Der Höhepunkt der Mirai-Attacken sollte aber erst Ende Oktober folgen: Eine massiver Angriff gegen den großen IT-Dienstleister Dyn und dessen DNS (Domain Name Server)-Dienste – und damit eines besonders verwundbaren Teils des Internets – führte zu weltweiten Web-Ausfällen. DNS-Services sind dazu da, die Namen über die die Nutzer Webseiten im Browser eintippen mit den dahinter stehenden IP-Adressen zu verbinden, vereinfacht gesprochen wissen die Daten bei einem solchen Angriff also nicht mehr, wo sie hinsollen. Wer hinter der Attacke gegen Dyn steht, ist bisher übrigens unklar, die jetzt Angeklagten bestreiten dies jedenfalls.

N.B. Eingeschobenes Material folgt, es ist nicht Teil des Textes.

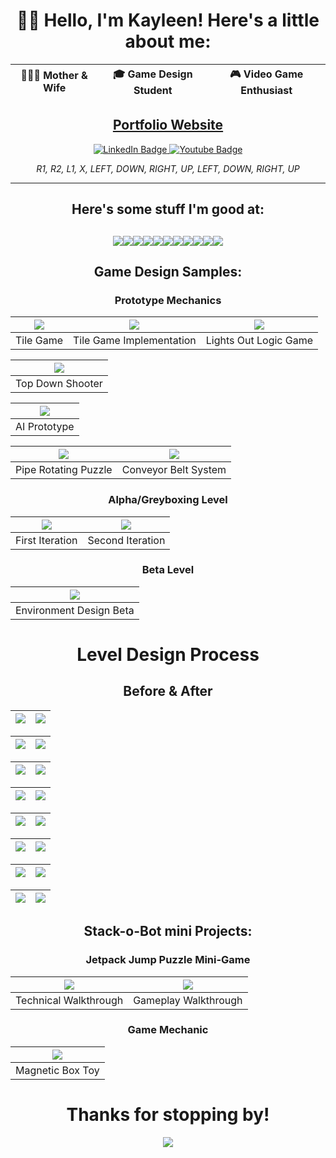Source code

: <h> <link rel="stylesheet" href="devicon.min.css"> </h>

<div align = "center">
 
# 👩‍💻 Hello, I'm Kayleen! Here's a little about me:

|👨‍👩‍👧 Mother & Wife | 🎓 Game Design Student | 🎮 Video Game Enthusiast |
|:---:|:---:|:---:|

## [Portfolio Website](https://www.genome.gov/)

<div id="badges" align="center">
  <a href="https://www.linkedin.com/in/kathleen-knapp-b96166126/">
  <img src="https://img.shields.io/badge/LinkedIn-blue?style=for-the-badge&logo=linkedin&logoColor=white" alt="LinkedIn Badge"/>
  </a>
  <a href="https://www.youtube.com/channel/UCok8hjG_IEp2_ziKfpvGMNw">
  <img src="https://img.shields.io/badge/YouTube-red?style=for-the-badge&logo=youtube&logoColor=white" alt="Youtube Badge"/>
  </a>

 *R1, R2, L1, X, LEFT, DOWN, RIGHT, UP, LEFT, DOWN, RIGHT, UP*
</div>

---

## Here's some stuff I'm good at:

<img src= "https://img.shields.io/badge/-Unreal%20Engine-313131?style=for-the-badge&logo=unreal-engine&logoColor=white" /><img src= "https://img.shields.io/badge/Adobe%20Creative%20Cloud-DA1F26?style=for-the-badge&logo=Adobe%20Creative%20Cloud&logoColor=white" /><img src= "https://img.shields.io/badge/freecodecamp-27273D?style=for-the-badge&logo=freecodecamp&logoColor=white" /><img src= "https://img.shields.io/badge/Visual_Studio_Code-0078D4?style=for-the-badge&logo=visual%20studio%20code&logoColor=white" /><img src= "https://img.shields.io/badge/C%2B%2B-00599C?style=for-the-badge&logo=c%2B%2B&logoColor=white" /><img src= "https://img.shields.io/badge/Python-FFD43B?style=for-the-badge&logo=python&logoColor=blue" /><img src= "https://img.shields.io/badge/GitHub-100000?style=for-the-badge&logo=github&logoColor=white" /><img src= "https://img.shields.io/badge/Epic%20Games-313131?style=for-the-badge&logo=Epic%20Games&logoColor=white" /><img src= "https://img.shields.io/badge/nVIDIA-%2376B900.svg?style=for-the-badge&logo=nVIDIA&logoColor=white" /><Img src= "https://img.shields.io/badge/jira-%230A0FFF.svg?style=for-the-badge&logo=jira&logoColor=white" /><img src= "https://img.shields.io/badge/Trello-%23026AA7.svg?style=for-the-badge&logo=Trello&logoColor=white" />
---
 
<div align = "center">

## Game Design Samples:

### Prototype Mechanics
|[![](./TileGame.webp)](https://youtu.be/ljpsaDAmavs?si=2MM3SkN_BIj4IQq9) | [![](./TilePrototype.webp)](https://youtu.be/oYKp6RNtynw?si=cBR2EU83IafWene1) | [![](./LightsOutLogicGame.webp)](https://youtu.be/WmBLcvHgDxQ?si=dw3jFqMnaENMJ4gN)
|:---:|:---:|:---:|
|Tile Game|Tile Game Implementation|Lights Out Logic Game|

|[![](./TopDownShooter.webp)](https://youtu.be/jKaDobI_qco?si=qwyjOrRA_UDBgdLU)
|:---:|
|Top Down Shooter|

|[![](./AIPrototype.webp)](https://youtu.be/NsqgasrSQ9s?si=IXDKEI1zmHlMMPrG)
|:---:|
|AI Prototype|

|[![](./RotatePrototype.webp)](https://youtu.be/d4GQv-Ub_oA) | [![](./ConveyorBelt.webp)](https://youtu.be/JmMs9r4eBZc?si=GNWz86eHrZWQeuf1)|
|:---:|:---:|
|Pipe Rotating Puzzle|Conveyor Belt System|

### Alpha/Greyboxing Level

|[![](./First_Level.webp)](https://youtu.be/kv6mbalxinU) | [![](./Second_Level.webp)](https://youtu.be/038fdLuN7EI)|
|:---:|:---:|
|First Iteration|Second Iteration|

 ### Beta Level
 
|[![](./Beta.webp)](https://youtu.be/X-aGR45x_7w)
|:---:|
|Environment Design Beta|
 
# Level Design Process
 
## Before & After
 
|![](./StartBM.png) | ![](./Start.png)|
|:---:|:---:|

|![](./CliffsBM.png) | ![](./Cliffs.png)|
|:---:|:---:|

|![](./ClimbBM.png) | ![](./Climb.png)|
|:---:|:---:|
 
|![](./OutsideBM.png) | ![](./Outside.png)|
|:---:|:---:|

|![](./TempleBM.png) | ![](./Temple.png)|
|:---:|:---:|

|![](./MidBM.png) | ![](./Mid.png)|
|:---:|:---:|

|![](./TreasureBM.png) | ![](./Treasure.png)|
|:---:|:---:|
 
|![](./EndBM.png) | ![](./End.png)|
|:---:|:---:|

## Stack-o-Bot mini Projects:
### Jetpack Jump Puzzle Mini-Game

|[![](./Technical.webp)](https://youtu.be/iomUclLa1PA) | [![](./Gameplay.webp)](https://youtu.be/AXrKq21homw)|
|:---:|:---:|
|Technical Walkthrough|Gameplay Walkthrough|

 ### Game Mechanic
 
|[![](./Magnetic.webp)](https://youtu.be/Rz7OXlIUL6o)
|:---:|
|Magnetic Box Toy|
 
# Thanks for stopping by!
  
  <div aling = "center">
    <img src = "./Plant.gif"/>
  </div>
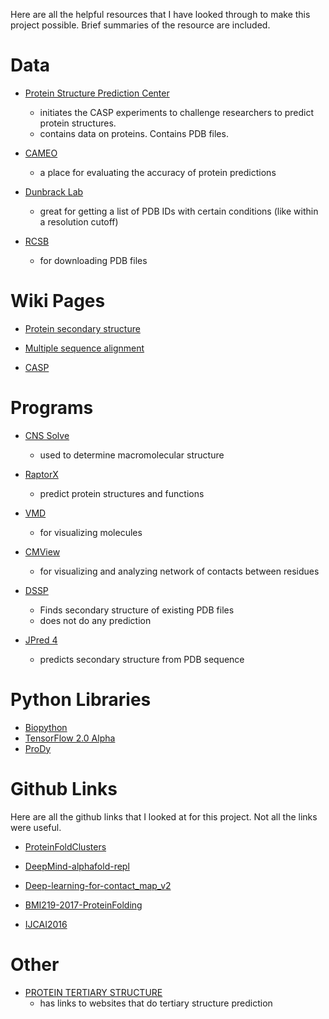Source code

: Here are all the helpful resources that I have looked through to make this project possible. Brief summaries of the resource are included.









# Data

* [Protein Structure Prediction Center](http://predictioncenter.org/)
    * initiates the CASP experiments to challenge researchers to predict protein structures.
    * contains data on proteins. Contains PDB files.

* [CAMEO](https://www.cameo3d.org/)
    * a place for evaluating the accuracy of protein predictions

* [Dunbrack Lab](http://dunbrack.fccc.edu/PISCES.php)
    * great for getting a list of PDB IDs with certain conditions (like within a resolution cutoff)

* [RCSB](https://www.rcsb.org/#Subcategory-download_structures)
    * for downloading PDB files





# Wiki Pages

* [Protein secondary structure](https://en.wikipedia.org/wiki/Protein_secondary_structure)

* [Multiple sequence alignment](https://en.wikipedia.org/wiki/Multiple_sequence_alignment)

* [CASP](https://en.wikipedia.org/wiki/CASP)




# Programs

* [CNS Solve](http://cns-online.org/v1.3/)
    * used to determine macromolecular structure

* [RaptorX](http://raptorx.uchicago.edu/)
    * predict protein structures and functions

* [VMD](https://www.ks.uiuc.edu/Research/vmd/)
    * for visualizing molecules

* [CMView](http://www.bioinformatics.org/cmview/manual.html)
    * for visualizing and analyzing network of contacts between residues

* [DSSP](https://swift.cmbi.umcn.nl/gv/dssp/)
    * Finds secondary structure of existing PDB files
    * does not do any prediction

* [JPred 4](http://www.compbio.dundee.ac.uk/jpred/)
    * predicts secondary structure from PDB sequence




# Python Libraries
* [Biopython](https://biopython.org/wiki/Documentation)
* [TensorFlow 2.0 Alpha](https://www.tensorflow.org/install)
* [ProDy](http://prody.csb.pitt.edu/)


# Github Links

Here are all the github links that I looked at for this project. Not all the links were useful.

* [ProteinFoldClusters](https://github.com/carlosmartinezvillar/ProteinFoldClusters)

* [DeepMind-alphafold-repl](https://github.com/llSourcell/DeepMind-alphafold-repl)

* [Deep-learning-for-contact_map_v2](https://github.com/doubleQ2018/Deep-learning-for-contact_map_v2)

* [BMI219-2017-ProteinFolding](https://github.com/pfnet-research/BMI219-2017-ProteinFolding)

* [IJCAI2016](https://github.com/icemansina/IJCAI2016)





# Other

* [PROTEIN TERTIARY STRUCTURE](https://molbiol-tools.ca/Protein_tertiary_structure.htm)
    * has links to websites that do tertiary structure prediction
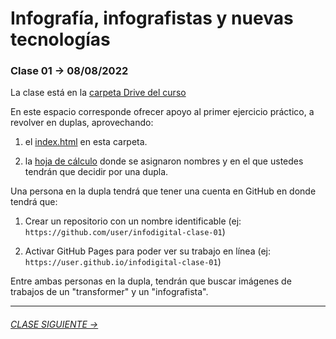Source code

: # Infografía, infografistas y nuevas tecnologías

### Clase 01 → 08/08/2022

La clase está en la [carpeta Drive del curso](https://docs.google.com/presentation/d/1OtQAFa_0O7-IZ0z_A5zW436tSTwXnjELVacj-UjrYgY/edit?usp=sharing)

En este espacio corresponde ofrecer apoyo al primer ejercicio práctico, a revolver en duplas, aprovechando: 

1. el [index.html](https://profesorfaco.github.io/dno075-2022-2/clase-01/) en esta carpeta.

2. la [hoja de cálculo](https://docs.google.com/spreadsheets/d/1hxDagDta1M6MUl6zTjGDKRcsCIF9jhs7eP4VokoKzIU/edit?usp=sharing) donde se asignaron nombres y en el que ustedes tendrán que decidir por una dupla.

Una persona en la dupla tendrá que tener una cuenta en GitHub en donde tendrá que:

1. Crear un repositorio con un nombre identificable (ej: `https://github.com/user/infodigital-clase-01`)

2. Activar GitHub Pages para poder ver su trabajo en línea (ej: `https://user.github.io/infodigital-clase-01`)

Entre ambas personas en la dupla, tendrán que buscar imágenes de trabajos de un "transformer" y un "infografista".




- - - - - - - 

###### [CLASE SIGUIENTE →](https://github.com/profesorfaco/dno075-2022-2/tree/main/clase-03) 
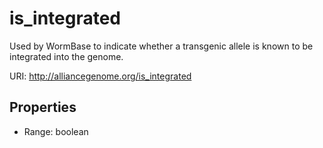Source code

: # is_integrated

Used by WormBase to indicate whether a transgenic allele is known to be integrated into the genome.

URI: http://alliancegenome.org/is_integrated



<!-- no inheritance hierarchy -->


## Properties

 * Range: boolean


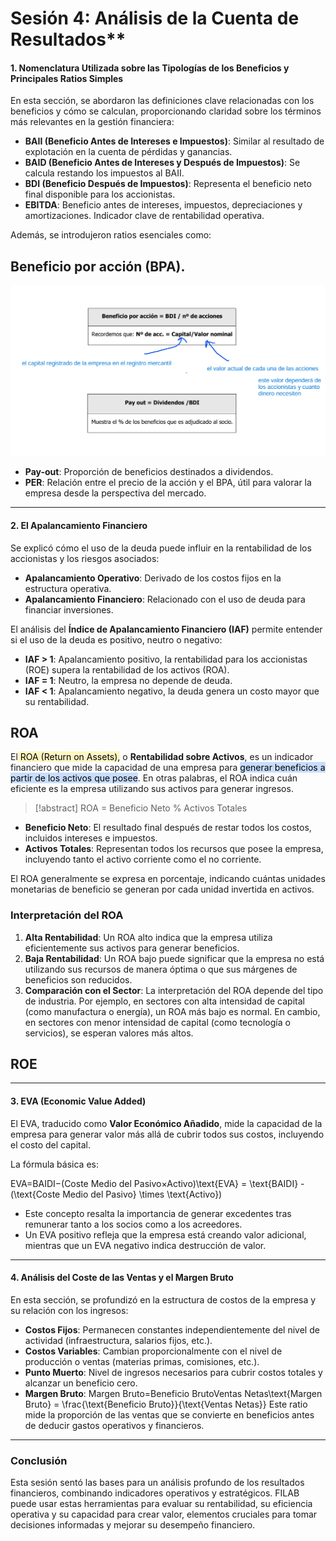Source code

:# Sesión 4: Análisis de la Cuenta de Resultados**

#### **1. Nomenclatura Utilizada sobre las Tipologías de los Beneficios y Principales Ratios Simples**

En esta sección, se abordaron las definiciones clave relacionadas con los beneficios y cómo se calculan, proporcionando claridad sobre los términos más relevantes en la gestión financiera:

- **BAII (Beneficio Antes de Intereses e Impuestos)**: Similar al resultado de explotación en la cuenta de pérdidas y ganancias.
- **BAID (Beneficio Antes de Intereses y Después de Impuestos)**: Se calcula restando los impuestos al BAII.
- **BDI (Beneficio Después de Impuestos)**: Representa el beneficio neto final disponible para los accionistas.
- **EBITDA**: Beneficio antes de intereses, impuestos, depreciaciones y amortizaciones. Indicador clave de rentabilidad operativa.

Además, se introdujeron ratios esenciales como:

## **Beneficio por acción (BPA)**.

![](../../../images/beneficio_por_accion_payout.png)

- **Pay-out**: Proporción de beneficios destinados a dividendos.
- **PER**: Relación entre el precio de la acción y el BPA, útil para valorar la empresa desde la perspectiva del mercado.

---

#### **2. El Apalancamiento Financiero**

Se explicó cómo el uso de la deuda puede influir en la rentabilidad de los accionistas y los riesgos asociados:

- **Apalancamiento Operativo**: Derivado de los costos fijos en la estructura operativa.
- **Apalancamiento Financiero**: Relacionado con el uso de deuda para financiar inversiones.

El análisis del **Índice de Apalancamiento Financiero (IAF)** permite entender si el uso de la deuda es positivo, neutro o negativo:

- **IAF > 1**: Apalancamiento positivo, la rentabilidad para los accionistas (ROE) supera la rentabilidad de los activos (ROA).
- **IAF = 1**: Neutro, la empresa no depende de deuda.
- **IAF < 1**: Apalancamiento negativo, la deuda genera un costo mayor que su rentabilidad.

## ROA

El<mark style="background: #FFF3A3A6;"> ROA (Return on Assets),</mark> o **Rentabilidad sobre Activos**, es un indicador financiero que mide la capacidad de una empresa para <mark style="background: #ADCCFFA6;">generar beneficios a partir de los activos que posee</mark>. En otras palabras, el ROA indica cuán eficiente es la empresa utilizando sus activos para generar ingresos.

> [!abstract]
> ROA = Beneficio Neto % Activos Totales

- **Beneficio Neto**: El resultado final después de restar todos los costos, incluidos intereses e impuestos.
- **Activos Totales**: Representan todos los recursos que posee la empresa, incluyendo tanto el activo corriente como el no corriente.

El ROA generalmente se expresa en porcentaje, indicando cuántas unidades monetarias de beneficio se generan por cada unidad invertida en activos.

### **Interpretación del ROA**

1. **Alta Rentabilidad**: Un ROA alto indica que la empresa utiliza eficientemente sus activos para generar beneficios.
2. **Baja Rentabilidad**: Un ROA bajo puede significar que la empresa no está utilizando sus recursos de manera óptima o que sus márgenes de beneficios son reducidos.
3. **Comparación con el Sector**: La interpretación del ROA depende del tipo de industria. Por ejemplo, en sectores con alta intensidad de capital (como manufactura o energía), un ROA más bajo es normal. En cambio, en sectores con menor intensidad de capital (como tecnología o servicios), se esperan valores más altos.

## ROE



---

#### **3. EVA (Economic Value Added)**

El EVA, traducido como **Valor Económico Añadido**, mide la capacidad de la empresa para generar valor más allá de cubrir todos sus costos, incluyendo el costo del capital.

La fórmula básica es:

EVA=BAIDI−(Coste Medio del Pasivo×Activo)\text{EVA} = \text{BAIDI} - (\text{Coste Medio del Pasivo} \times \text{Activo})

- Este concepto resalta la importancia de generar excedentes tras remunerar tanto a los socios como a los acreedores.
- Un EVA positivo refleja que la empresa está creando valor adicional, mientras que un EVA negativo indica destrucción de valor.

---

#### **4. Análisis del Coste de las Ventas y el Margen Bruto**

En esta sección, se profundizó en la estructura de costos de la empresa y su relación con los ingresos:

- **Costos Fijos**: Permanecen constantes independientemente del nivel de actividad (infraestructura, salarios fijos, etc.).
- **Costos Variables**: Cambian proporcionalmente con el nivel de producción o ventas (materias primas, comisiones, etc.).
- **Punto Muerto**: Nivel de ingresos necesarios para cubrir costos totales y alcanzar un beneficio cero.
- **Margen Bruto**: Margen Bruto=Beneficio BrutoVentas Netas\text{Margen Bruto} = \frac{\text{Beneficio Bruto}}{\text{Ventas Netas}} Este ratio mide la proporción de las ventas que se convierte en beneficios antes de deducir gastos operativos y financieros.

---

### **Conclusión**

Esta sesión sentó las bases para un análisis profundo de los resultados financieros, combinando indicadores operativos y estratégicos. FILAB puede usar estas herramientas para evaluar su rentabilidad, su eficiencia operativa y su capacidad para crear valor, elementos cruciales para tomar decisiones informadas y mejorar su desempeño financiero.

Nur kurz nach dem FBI hatte übrigens auch einer direkt Betroffenen die Mirai-Macher identifiziert: Bereits Anfang Jänner 2017 machte Sicherheitsforscher Krebs die Namen von zwei der drei jetzt Angeklagten publik, die er über eigene Recherchen aufgespürt hatte. Abzuwarten bleibt, wie das Gericht nun über die Studenten urteilen wird, angesichts der Zerstörungskraft von Mirai ist aber mit harten Urteilen zu rechnen, der Prozess ist derzeit noch im Gange.

Ausblick

Auch wenn Mirai selbst seinen Höhepunkt längst hinter sich hat, ist es wohl nur eine Frage der Zeit, bis ein Nachfolger ähnlich verheerende Macht entfalten kann. Hat sich doch die Sicherheit im Internet der Dinge seitdem nicht wesentlich verbessert, wie ein aktueller Vorfall demonstriert. Erst vor zwei Wochen machte ein neues Botnet namens Satori die Runde: Diesem gelang es innerhalb von 12 Stunden mehr als eine Viertel Million Geräte zu infizieren. (apo, 14.12.2017)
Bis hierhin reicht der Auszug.